### RECORDS TO USE
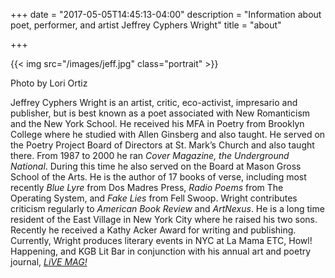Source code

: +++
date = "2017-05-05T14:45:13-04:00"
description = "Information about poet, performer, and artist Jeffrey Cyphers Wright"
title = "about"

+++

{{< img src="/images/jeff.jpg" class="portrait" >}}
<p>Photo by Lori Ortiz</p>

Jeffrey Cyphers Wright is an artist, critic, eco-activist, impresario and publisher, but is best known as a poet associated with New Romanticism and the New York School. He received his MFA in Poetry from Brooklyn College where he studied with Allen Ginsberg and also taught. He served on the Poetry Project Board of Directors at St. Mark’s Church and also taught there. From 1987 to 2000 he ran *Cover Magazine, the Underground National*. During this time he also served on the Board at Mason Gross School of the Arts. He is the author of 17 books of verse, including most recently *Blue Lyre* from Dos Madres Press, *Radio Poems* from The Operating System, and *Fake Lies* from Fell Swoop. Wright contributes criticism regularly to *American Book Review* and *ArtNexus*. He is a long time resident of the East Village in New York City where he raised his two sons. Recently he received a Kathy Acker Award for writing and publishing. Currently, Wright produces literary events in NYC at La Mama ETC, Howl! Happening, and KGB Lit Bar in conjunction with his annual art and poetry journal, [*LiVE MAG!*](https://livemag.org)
...
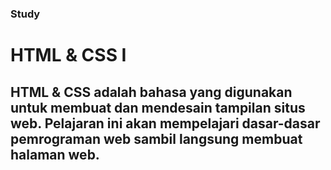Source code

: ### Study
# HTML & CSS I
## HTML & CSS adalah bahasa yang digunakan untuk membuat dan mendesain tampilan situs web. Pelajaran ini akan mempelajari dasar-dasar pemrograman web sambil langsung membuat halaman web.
---
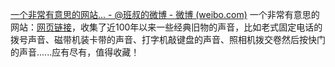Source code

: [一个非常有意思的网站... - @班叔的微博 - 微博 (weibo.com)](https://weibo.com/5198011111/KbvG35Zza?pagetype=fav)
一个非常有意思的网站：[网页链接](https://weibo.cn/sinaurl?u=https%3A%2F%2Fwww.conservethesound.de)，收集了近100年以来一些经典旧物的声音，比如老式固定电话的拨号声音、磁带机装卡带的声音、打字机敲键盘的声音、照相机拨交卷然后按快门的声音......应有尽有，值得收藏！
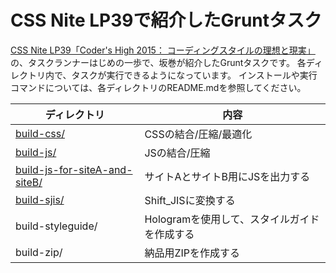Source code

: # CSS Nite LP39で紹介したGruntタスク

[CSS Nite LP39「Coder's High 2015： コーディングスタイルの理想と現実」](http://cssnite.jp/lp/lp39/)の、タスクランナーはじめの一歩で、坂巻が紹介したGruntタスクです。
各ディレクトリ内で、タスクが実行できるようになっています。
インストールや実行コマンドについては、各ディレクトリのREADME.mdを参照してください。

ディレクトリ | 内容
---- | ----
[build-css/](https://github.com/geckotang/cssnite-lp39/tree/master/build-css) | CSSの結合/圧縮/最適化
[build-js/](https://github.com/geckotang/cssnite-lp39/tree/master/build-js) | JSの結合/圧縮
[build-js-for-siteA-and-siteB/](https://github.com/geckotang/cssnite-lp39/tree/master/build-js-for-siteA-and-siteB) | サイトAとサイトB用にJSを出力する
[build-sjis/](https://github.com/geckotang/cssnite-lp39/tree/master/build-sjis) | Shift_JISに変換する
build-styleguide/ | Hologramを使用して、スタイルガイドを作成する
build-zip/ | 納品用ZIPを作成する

### ACTION ITEM
Among the entries above, the line containing "CSS Nite LP39で紹介したGruntタスク", the line containing "build-zip/ | 納品用ZIPを作成する", and all lines between them are to be restated word for word; nothing else belongs in the reply.

### OUTPUT
: # CSS Nite LP39で紹介したGruntタスク

[CSS Nite LP39「Coder's High 2015： コーディングスタイルの理想と現実」](http://cssnite.jp/lp/lp39/)の、タスクランナーはじめの一歩で、坂巻が紹介したGruntタスクです。
各ディレクトリ内で、タスクが実行できるようになっています。
インストールや実行コマンドについては、各ディレクトリのREADME.mdを参照してください。

ディレクトリ | 内容
---- | ----
[build-css/](https://github.com/geckotang/cssnite-lp39/tree/master/build-css) | CSSの結合/圧縮/最適化
[build-js/](https://github.com/geckotang/cssnite-lp39/tree/master/build-js) | JSの結合/圧縮
[build-js-for-siteA-and-siteB/](https://github.com/geckotang/cssnite-lp39/tree/master/build-js-for-siteA-and-siteB) | サイトAとサイトB用にJSを出力する
[build-sjis/](https://github.com/geckotang/cssnite-lp39/tree/master/build-sjis) | Shift_JISに変換する
build-styleguide/ | Hologramを使用して、スタイルガイドを作成する
build-zip/ | 納品用ZIPを作成する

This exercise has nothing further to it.